The balloon-expandable SAPIEN 3 valve (S3V; Edwards Lifesciences Inc., Irvine, California) is a new-generation transcatheter valve that incorporates an external sealing cuff at the bottom of the stent frame to reduce the incidence of paravalvular leaks. The preliminary results of a first-in-man series including 15 patients who underwent transcatheter aortic valve replacement (TAVR) showed the feasibility and safety of this new system. Also, the rate of paravalvular leaks ≥mild was <30%, with no cases of moderate aortic regurgitation (AR) after TAVR. These data, however, were not evaluated in a central echo core laboratory, and it is well known that determining the presence and severity of AR after TAVR can be associated with high variability. Moreover, no data exist on the comparison of the hemodynamic performance of this new-generation transcatheter valve with earlier generation valve systems. The objective of this study was, therefore, to compare the hemodynamic performance of the S3V valve with the balloon-expandable SAPIEN XT valve (SXTV) as evaluated in a central echocardiography laboratory, with special focus on the presence and degree of paravalvular leaks.
Methods
A total of 27 consecutive patients with severe symptomatic aortic stenosis underwent TAVI with the SAPIEN 3 device (Edward Lifesciences) in 2 centers. These patients were matched with patients who had undergone transcatheter aortic valve implantation (TAVI) with the 26-mm SXTV who were drawn from a prospective database of 270 consecutive patients who survived the periprocedural period. The matching criteria (all pre-TAVI) were (1) prosthesis size (26 mm, exact match), (2) aortic annulus area (within 50 mm 2 ) as assessed by multidetector computed tomography (MDCT), (3) mean aortic annulus diameter as assessed by MDCT (within 0.5 mm), (4) left ventricular ejection fraction (within 10%) measured by transthoracic echocardiography, (5) body surface area (within 0.4 m 2 ), and (6) body mass index (within 5 kg/m 2 ). A variable number of controls (from 1 up to 4) was used leading to a final sample of 50 matched patients who had undergone TAVI with the SXTV. The values of the matched variables, according to valve type, are listed in Table 1 .

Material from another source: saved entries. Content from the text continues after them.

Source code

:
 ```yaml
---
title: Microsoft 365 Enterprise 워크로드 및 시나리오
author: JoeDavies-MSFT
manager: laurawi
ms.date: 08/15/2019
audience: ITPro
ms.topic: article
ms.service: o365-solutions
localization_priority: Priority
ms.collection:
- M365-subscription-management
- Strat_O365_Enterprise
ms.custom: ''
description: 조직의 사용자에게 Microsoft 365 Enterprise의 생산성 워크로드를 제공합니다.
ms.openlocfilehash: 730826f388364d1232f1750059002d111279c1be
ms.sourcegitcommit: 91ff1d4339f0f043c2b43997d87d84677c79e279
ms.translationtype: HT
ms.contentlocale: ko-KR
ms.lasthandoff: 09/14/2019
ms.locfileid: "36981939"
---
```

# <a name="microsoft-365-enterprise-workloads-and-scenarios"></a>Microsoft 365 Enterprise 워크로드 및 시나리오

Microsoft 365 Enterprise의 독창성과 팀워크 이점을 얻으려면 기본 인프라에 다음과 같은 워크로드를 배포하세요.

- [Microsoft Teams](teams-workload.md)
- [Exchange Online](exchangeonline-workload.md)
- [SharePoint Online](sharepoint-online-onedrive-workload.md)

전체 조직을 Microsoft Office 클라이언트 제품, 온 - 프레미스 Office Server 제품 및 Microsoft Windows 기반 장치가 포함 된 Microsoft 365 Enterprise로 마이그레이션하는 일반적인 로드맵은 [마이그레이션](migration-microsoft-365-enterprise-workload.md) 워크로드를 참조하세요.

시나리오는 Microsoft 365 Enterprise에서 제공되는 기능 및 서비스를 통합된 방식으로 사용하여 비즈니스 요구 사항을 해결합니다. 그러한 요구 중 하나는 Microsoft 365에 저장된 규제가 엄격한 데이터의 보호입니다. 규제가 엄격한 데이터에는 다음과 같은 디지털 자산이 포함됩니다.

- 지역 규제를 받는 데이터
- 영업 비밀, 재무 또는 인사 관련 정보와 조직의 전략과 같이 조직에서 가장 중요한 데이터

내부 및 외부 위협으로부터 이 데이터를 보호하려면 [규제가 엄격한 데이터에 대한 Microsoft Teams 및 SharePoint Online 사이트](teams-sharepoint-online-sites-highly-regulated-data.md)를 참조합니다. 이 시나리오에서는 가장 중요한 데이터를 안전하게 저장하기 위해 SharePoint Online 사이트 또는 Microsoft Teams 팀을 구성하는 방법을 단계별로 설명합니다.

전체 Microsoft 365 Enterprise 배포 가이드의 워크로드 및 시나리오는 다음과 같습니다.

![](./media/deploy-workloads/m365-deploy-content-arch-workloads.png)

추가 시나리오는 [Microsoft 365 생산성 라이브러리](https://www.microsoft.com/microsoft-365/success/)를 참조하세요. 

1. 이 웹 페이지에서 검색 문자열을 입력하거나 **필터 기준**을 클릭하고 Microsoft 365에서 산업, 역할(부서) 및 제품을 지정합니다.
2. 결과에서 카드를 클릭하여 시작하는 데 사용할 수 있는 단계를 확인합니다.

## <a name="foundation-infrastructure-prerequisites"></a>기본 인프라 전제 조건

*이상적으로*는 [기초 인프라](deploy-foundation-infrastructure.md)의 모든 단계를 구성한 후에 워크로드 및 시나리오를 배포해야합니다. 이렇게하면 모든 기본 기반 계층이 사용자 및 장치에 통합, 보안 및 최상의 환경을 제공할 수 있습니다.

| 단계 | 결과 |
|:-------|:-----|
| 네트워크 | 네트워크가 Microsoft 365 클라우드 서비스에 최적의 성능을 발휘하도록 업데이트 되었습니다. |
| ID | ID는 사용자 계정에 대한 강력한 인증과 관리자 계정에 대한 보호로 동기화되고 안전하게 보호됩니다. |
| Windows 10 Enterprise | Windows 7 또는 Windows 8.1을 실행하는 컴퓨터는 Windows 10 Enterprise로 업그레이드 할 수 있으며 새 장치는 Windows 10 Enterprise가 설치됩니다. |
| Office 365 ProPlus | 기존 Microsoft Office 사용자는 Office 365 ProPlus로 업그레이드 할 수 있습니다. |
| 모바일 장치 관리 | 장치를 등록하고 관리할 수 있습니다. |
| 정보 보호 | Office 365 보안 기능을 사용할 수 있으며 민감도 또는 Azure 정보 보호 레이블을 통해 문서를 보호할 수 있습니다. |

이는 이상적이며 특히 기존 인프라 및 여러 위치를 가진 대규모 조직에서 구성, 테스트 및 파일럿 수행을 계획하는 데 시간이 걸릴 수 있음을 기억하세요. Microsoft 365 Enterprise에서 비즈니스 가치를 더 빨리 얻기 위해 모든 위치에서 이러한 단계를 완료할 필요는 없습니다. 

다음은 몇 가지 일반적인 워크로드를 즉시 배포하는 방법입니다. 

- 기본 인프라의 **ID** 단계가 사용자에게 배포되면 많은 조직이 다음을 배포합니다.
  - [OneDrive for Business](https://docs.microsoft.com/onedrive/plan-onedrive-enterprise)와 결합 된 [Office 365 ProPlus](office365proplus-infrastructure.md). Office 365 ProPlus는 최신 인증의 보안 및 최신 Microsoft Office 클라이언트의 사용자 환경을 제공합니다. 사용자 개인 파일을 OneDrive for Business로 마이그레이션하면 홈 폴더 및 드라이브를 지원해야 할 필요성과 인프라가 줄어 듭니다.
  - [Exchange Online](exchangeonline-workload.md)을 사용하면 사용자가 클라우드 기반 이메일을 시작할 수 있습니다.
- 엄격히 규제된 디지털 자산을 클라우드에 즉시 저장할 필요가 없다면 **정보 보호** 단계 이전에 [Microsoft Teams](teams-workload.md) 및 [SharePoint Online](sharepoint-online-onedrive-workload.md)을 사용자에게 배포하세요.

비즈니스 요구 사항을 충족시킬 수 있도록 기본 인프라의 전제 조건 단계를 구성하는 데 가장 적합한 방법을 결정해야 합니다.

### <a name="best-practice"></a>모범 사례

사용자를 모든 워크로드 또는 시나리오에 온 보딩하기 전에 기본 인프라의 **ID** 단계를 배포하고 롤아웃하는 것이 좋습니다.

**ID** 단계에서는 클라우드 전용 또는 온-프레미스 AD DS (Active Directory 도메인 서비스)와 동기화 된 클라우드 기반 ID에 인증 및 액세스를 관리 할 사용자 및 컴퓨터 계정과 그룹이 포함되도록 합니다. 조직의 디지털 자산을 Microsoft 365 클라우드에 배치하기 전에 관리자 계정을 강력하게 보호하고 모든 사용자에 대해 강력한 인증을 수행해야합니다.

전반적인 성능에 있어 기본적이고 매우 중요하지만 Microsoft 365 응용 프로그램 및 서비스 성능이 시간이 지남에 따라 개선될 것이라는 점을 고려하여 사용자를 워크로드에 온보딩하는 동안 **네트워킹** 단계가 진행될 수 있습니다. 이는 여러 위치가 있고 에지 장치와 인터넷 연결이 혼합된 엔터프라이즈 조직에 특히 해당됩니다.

| Variable | All (n = 77) | Sapien XT (n = 50) | Sapien 3 (n = 27) | p-Value |
|---|---|---|---|---|
| Mean aortic annulus diameter ∗ (mm) | 24.5 ± 1.6 | 24.6 ± 1.7 | 24.2 ± 1.3 | 0.391 |
| Aortic annulus area ∗ (mm 2 ) | 467 ± 45 | 465 ± 48 | 472 ± 37 | 0.615 |
| Left ventricular ejection fraction (%) | 52 ± 12 | 53 ± 14 | 51 ± 9 | 0.293 |
| Body surface area (m 2 ) | 1.92 ± 0.21 | 1.90 ± 0.22 | 1.96 ± 0.20 | 0.243 |
| Body mass index (kg/m 2 ) | 27 ± 6.2 | 27.4 ± 5.7 | 26.3 ± 7.1 | 0.480 |
MDCT examinations were performed and interpreted according to the criteria recommended by Achenbach et al. Briefly, MDCT acquisition protocol was performed ECG gated (in systole), during suspended respiration, with a system of 64 simultaneously acquired slices and administration of iodinated contrast medium. Reconstruction of 0.6-mm slice width throughout the entire imaging volume was obtained.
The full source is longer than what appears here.